Linux 4.18-rc5 Kernel Released: Regressions Continue To Be Tackled

Written by Michael Larabel in Linux Kernel on 15 July 2018 at 04:57 PM EDT. 4 Comments
LINUX KERNEL
The fifth weekly release candidate for the Linux 4.18 kernel is now available for testing.

Work on Linux 4.18 continues in addressing bug/regression fixes and this next major kernel release should be buttoned up in the next few weeks. Linus Torvalds noted that while the week felt busy for him, the 4.18-rc5 numbers for the churn over the past week didn't turn out all that bad. He noted:
For some reason this week actually felt very busy, but the rc5 numbers show otherwise. It's all small and calm, and things are progressing nicely.

I think the "it felt busy" was partly due to me stressing out over a nasty VM bug that turned out to have a trivial two-liner fix. But there were also a fair amount of email threads for future stuff, so that probably also made me feel last week was busier than the actual rc5 tree shows.

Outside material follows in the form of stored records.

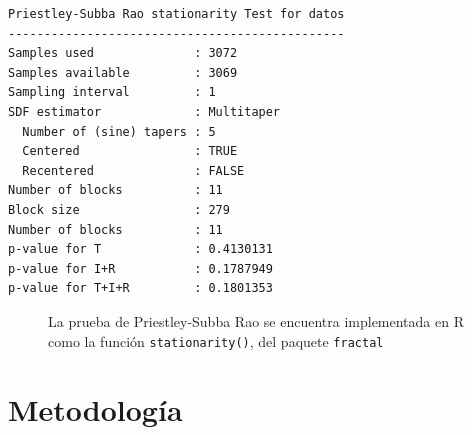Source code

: \documentclass{beamer}
\begin{document}

\begin{lrbox}{\mybox}%
\begin{lstlisting}[caption={}]
Priestley-Subba Rao stationarity Test for datos
-----------------------------------------------
Samples used              : 3072 
Samples available         : 3069 
Sampling interval         : 1 
SDF estimator             : Multitaper 
  Number of (sine) tapers : 5 
  Centered                : TRUE 
  Recentered              : FALSE 
Number of blocks          : 11 
Block size                : 279 
Number of blocks          : 11 
p-value for T             : 0.4130131 
p-value for I+R           : 0.1787949 
p-value for T+I+R         : 0.1801353 
\end{lstlisting}
\end{lrbox}%

\begin{frame}[fragile]
\begin{figure}
\scalebox{0.8}{\usebox{\mybox}}
\caption{La prueba de Priestley-Subba Rao se encuentra implementada en R como la funci\'on 
\texttt{stationarity()}, del paquete \texttt{fractal}}
\end{figure}
\end{frame}


\section{Metodolog\'ia}



\end{document}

Anyway, of what little happened in rc5 (see appended shortlog for details), it's just a fairly random collection of smallish fixes all over. About a third drivers (nothing in particular stands out - rdma, usb, ata, mmc, sound) with the rest being some tooling (mostly perf), some arch updates, some filesystem stuff (mostly reiserfs), some arch fixlets (mips, arm[64], x86) and some misc core kernel (tracing, VM fixes, timers, yadda yadda).

And we had a few more interface cleanups for rseq.

Go out and test. The VM thing that annoyed me so much this week isn't actually triggerable for most people (and only happened in rc3 and rc4), but if you hit a "kernel BUG in mm/page_alloc.c" during earlier rc testing, it's fixed (although for most people, if it hit you, it probably just showed as unexplained hung machine under moderate memory pressure).